--- Instructions for the task ---
Give again, word for word, each line below starting at the one that contains "You can create" and ending at the one that contains "is released under".

--- Dataset content ---
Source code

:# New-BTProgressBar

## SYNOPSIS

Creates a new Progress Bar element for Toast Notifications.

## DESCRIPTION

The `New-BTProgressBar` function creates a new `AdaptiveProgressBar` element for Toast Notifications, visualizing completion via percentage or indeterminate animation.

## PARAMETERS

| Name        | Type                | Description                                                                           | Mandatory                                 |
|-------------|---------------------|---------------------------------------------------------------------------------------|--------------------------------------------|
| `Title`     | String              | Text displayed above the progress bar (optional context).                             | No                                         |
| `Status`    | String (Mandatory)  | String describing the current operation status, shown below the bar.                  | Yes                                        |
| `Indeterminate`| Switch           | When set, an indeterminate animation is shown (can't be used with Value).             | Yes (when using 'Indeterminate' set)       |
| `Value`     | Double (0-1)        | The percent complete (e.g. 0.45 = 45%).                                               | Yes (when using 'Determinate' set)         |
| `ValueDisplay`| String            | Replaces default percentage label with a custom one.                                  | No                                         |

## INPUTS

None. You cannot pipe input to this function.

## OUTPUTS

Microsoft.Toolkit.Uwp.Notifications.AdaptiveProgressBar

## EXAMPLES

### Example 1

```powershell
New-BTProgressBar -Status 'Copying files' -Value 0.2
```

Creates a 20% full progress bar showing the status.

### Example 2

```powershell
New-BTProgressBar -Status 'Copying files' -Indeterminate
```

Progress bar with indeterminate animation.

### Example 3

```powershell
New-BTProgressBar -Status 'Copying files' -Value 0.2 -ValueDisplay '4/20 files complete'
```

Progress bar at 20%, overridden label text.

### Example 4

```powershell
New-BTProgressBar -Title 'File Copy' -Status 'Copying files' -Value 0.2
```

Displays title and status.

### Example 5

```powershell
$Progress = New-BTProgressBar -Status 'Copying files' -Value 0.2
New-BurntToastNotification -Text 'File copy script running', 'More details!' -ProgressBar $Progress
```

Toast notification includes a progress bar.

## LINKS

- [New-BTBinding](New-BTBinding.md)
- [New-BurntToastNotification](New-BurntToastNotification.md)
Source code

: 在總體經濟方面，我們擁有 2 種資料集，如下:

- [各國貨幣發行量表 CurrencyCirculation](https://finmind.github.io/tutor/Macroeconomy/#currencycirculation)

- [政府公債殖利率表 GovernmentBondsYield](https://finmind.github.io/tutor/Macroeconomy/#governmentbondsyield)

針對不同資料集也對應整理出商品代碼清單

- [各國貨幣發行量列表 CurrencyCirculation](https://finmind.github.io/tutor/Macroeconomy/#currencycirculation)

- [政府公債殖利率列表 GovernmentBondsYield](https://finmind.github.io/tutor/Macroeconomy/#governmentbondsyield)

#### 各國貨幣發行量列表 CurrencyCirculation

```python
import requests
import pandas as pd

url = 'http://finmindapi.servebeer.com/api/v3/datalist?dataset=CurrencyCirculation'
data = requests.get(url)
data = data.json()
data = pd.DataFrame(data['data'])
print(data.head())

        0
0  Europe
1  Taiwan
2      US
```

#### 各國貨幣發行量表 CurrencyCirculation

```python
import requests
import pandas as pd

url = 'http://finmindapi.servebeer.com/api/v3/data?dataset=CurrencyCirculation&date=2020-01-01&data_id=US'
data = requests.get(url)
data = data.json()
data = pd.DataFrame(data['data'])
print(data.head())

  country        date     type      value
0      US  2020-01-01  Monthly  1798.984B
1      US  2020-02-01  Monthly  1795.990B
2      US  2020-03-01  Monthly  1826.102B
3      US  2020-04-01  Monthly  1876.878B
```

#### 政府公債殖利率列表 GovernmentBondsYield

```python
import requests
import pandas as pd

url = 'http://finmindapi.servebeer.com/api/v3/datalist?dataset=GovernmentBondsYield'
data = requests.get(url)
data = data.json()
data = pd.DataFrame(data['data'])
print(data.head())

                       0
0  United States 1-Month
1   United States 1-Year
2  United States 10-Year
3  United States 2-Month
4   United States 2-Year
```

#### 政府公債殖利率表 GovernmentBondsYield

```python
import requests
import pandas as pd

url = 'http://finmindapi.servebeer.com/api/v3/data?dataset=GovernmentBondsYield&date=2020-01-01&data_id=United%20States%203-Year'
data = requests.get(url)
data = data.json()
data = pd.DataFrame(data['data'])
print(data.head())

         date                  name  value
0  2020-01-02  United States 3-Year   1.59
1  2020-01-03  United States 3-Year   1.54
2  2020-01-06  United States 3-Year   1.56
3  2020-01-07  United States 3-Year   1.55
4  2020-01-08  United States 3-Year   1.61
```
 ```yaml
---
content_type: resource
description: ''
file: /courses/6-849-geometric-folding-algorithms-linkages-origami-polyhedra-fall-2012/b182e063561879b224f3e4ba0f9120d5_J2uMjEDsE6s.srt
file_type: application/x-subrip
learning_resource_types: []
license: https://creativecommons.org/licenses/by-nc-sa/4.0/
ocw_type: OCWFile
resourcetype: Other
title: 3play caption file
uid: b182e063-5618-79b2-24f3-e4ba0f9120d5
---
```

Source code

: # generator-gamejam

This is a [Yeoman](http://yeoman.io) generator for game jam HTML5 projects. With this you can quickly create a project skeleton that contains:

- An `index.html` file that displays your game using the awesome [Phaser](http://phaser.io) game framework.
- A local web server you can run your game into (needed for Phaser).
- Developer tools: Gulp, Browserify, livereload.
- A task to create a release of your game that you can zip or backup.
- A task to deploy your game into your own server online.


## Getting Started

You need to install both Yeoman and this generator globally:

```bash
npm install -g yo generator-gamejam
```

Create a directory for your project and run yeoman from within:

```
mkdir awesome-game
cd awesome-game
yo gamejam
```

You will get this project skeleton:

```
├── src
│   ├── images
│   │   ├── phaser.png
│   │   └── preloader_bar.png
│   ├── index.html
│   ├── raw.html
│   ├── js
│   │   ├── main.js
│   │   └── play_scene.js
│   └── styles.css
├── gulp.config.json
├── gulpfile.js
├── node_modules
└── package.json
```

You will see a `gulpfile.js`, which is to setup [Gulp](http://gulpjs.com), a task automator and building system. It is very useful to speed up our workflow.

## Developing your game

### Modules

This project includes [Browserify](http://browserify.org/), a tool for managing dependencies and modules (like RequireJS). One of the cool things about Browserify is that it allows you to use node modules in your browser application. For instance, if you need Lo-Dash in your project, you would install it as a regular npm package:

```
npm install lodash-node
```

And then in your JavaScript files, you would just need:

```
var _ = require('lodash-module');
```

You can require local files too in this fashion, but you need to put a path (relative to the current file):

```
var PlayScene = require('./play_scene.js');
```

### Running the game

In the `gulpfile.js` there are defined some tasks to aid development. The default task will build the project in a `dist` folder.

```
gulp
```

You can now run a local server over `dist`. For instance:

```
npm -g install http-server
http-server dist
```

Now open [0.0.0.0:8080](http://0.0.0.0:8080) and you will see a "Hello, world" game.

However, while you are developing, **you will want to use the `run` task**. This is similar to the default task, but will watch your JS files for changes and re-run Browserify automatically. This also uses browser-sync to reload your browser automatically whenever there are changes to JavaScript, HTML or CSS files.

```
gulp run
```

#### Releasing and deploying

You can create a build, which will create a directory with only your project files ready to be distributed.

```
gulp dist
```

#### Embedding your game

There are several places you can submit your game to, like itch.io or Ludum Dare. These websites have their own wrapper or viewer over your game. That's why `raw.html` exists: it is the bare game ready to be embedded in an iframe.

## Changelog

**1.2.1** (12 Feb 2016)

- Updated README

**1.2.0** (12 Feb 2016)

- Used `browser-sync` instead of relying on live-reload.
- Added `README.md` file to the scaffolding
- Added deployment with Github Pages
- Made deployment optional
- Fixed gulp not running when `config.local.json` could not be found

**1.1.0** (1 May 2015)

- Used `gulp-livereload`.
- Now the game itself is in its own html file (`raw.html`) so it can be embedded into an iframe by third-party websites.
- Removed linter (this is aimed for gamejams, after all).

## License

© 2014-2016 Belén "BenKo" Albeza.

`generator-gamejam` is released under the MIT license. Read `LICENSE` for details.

...

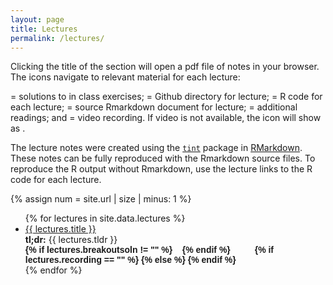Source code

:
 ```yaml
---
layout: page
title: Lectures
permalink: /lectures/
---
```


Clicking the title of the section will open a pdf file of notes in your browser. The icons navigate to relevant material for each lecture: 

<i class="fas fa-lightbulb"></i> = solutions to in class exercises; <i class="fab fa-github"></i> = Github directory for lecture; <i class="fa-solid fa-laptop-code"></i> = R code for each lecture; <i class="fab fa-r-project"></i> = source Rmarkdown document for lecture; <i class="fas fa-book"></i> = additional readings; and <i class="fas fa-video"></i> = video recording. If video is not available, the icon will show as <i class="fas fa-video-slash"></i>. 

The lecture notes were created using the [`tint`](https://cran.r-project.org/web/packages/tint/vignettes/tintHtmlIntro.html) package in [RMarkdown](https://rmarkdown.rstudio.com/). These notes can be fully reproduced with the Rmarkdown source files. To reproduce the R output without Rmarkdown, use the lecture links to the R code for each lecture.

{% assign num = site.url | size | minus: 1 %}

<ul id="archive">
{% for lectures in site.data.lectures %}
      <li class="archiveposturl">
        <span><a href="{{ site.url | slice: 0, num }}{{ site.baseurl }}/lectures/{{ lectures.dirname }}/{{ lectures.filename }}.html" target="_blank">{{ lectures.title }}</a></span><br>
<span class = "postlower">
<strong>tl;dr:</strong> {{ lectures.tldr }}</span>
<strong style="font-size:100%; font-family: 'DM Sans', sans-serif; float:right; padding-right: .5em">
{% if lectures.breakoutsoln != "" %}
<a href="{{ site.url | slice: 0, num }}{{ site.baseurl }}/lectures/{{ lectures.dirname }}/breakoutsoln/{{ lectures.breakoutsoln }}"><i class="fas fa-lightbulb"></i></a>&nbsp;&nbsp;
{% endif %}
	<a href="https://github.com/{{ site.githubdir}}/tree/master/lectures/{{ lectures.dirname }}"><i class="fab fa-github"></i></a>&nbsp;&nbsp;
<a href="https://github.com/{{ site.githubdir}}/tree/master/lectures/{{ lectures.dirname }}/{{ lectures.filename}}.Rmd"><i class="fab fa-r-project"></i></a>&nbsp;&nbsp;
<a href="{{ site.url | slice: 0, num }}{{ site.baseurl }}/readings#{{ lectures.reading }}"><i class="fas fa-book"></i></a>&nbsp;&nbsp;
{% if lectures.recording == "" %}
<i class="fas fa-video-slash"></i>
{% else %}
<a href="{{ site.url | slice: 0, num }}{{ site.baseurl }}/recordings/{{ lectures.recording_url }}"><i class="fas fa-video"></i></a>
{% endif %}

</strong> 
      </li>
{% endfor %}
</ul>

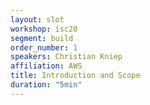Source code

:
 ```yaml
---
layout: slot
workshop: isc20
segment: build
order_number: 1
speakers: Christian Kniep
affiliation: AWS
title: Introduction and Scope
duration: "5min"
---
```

==

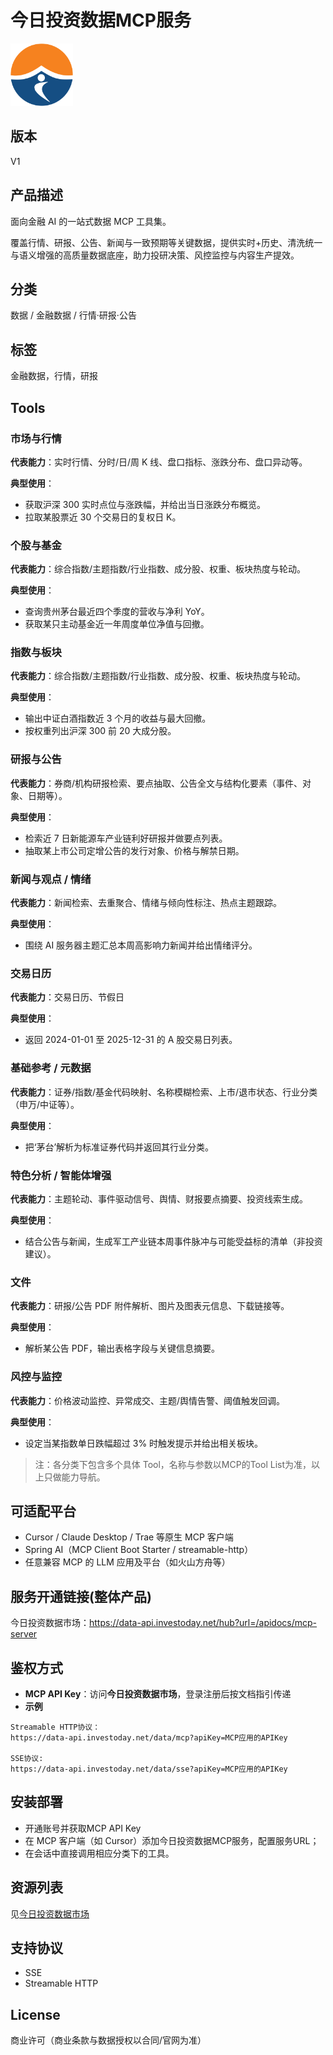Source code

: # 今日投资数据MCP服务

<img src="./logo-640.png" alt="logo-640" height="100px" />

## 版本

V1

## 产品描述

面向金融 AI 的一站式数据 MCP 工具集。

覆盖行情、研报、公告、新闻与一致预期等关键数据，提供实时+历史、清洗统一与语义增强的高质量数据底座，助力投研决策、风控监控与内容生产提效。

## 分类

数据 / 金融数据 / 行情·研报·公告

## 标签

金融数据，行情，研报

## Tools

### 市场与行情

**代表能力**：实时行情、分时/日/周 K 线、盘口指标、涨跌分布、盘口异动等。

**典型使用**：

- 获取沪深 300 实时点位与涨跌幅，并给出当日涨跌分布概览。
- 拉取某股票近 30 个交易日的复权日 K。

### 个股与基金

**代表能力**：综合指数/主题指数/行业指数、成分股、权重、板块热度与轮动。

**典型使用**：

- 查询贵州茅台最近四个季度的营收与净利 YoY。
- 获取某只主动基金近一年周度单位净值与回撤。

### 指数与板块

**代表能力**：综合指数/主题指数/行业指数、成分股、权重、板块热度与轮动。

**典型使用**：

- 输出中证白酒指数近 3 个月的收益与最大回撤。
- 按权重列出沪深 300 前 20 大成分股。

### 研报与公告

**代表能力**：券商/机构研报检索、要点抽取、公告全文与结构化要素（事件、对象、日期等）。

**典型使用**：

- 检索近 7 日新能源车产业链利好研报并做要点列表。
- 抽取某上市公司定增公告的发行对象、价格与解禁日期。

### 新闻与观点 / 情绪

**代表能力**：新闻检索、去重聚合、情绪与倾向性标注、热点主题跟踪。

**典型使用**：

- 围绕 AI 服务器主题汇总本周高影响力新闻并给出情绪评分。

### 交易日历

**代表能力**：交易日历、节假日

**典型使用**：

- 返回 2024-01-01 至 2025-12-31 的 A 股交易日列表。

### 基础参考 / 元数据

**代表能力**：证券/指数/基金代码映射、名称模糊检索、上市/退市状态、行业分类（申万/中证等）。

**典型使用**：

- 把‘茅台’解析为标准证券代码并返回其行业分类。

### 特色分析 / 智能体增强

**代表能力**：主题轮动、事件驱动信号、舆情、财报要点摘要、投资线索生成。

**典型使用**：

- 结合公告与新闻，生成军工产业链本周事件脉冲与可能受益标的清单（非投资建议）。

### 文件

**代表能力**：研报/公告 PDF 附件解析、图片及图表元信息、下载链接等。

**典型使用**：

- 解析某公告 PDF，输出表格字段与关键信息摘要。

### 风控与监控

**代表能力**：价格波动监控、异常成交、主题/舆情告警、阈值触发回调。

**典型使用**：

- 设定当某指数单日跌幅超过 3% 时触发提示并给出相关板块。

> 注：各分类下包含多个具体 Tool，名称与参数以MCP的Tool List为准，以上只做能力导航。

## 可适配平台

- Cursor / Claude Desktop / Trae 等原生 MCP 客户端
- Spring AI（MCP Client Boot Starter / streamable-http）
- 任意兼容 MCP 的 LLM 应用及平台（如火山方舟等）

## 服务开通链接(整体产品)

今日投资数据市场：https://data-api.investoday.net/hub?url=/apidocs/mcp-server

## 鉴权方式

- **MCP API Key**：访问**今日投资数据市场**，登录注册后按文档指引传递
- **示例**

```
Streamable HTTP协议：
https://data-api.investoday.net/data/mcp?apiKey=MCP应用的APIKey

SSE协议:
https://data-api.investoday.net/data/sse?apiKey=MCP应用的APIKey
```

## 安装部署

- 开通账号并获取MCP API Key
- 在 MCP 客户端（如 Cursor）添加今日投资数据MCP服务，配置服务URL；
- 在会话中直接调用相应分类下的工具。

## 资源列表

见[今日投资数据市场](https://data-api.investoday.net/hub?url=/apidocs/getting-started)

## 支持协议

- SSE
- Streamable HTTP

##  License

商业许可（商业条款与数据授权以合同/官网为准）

--- Expected answer ---
You can create a build, which will create a directory with only your project files ready to be distributed.

```
gulp dist
```

#### Embedding your game

There are several places you can submit your game to, like itch.io or Ludum Dare. These websites have their own wrapper or viewer over your game. That's why `raw.html` exists: it is the bare game ready to be embedded in an iframe.

## Changelog

**1.2.1** (12 Feb 2016)

- Updated README

**1.2.0** (12 Feb 2016)

- Used `browser-sync` instead of relying on live-reload.
- Added `README.md` file to the scaffolding
- Added deployment with Github Pages
- Made deployment optional
- Fixed gulp not running when `config.local.json` could not be found

**1.1.0** (1 May 2015)

- Used `gulp-livereload`.
- Now the game itself is in its own html file (`raw.html`) so it can be embedded into an iframe by third-party websites.
- Removed linter (this is aimed for gamejams, after all).

## License

© 2014-2016 Belén "BenKo" Albeza.

`generator-gamejam` is released under the MIT license. Read `LICENSE` for details.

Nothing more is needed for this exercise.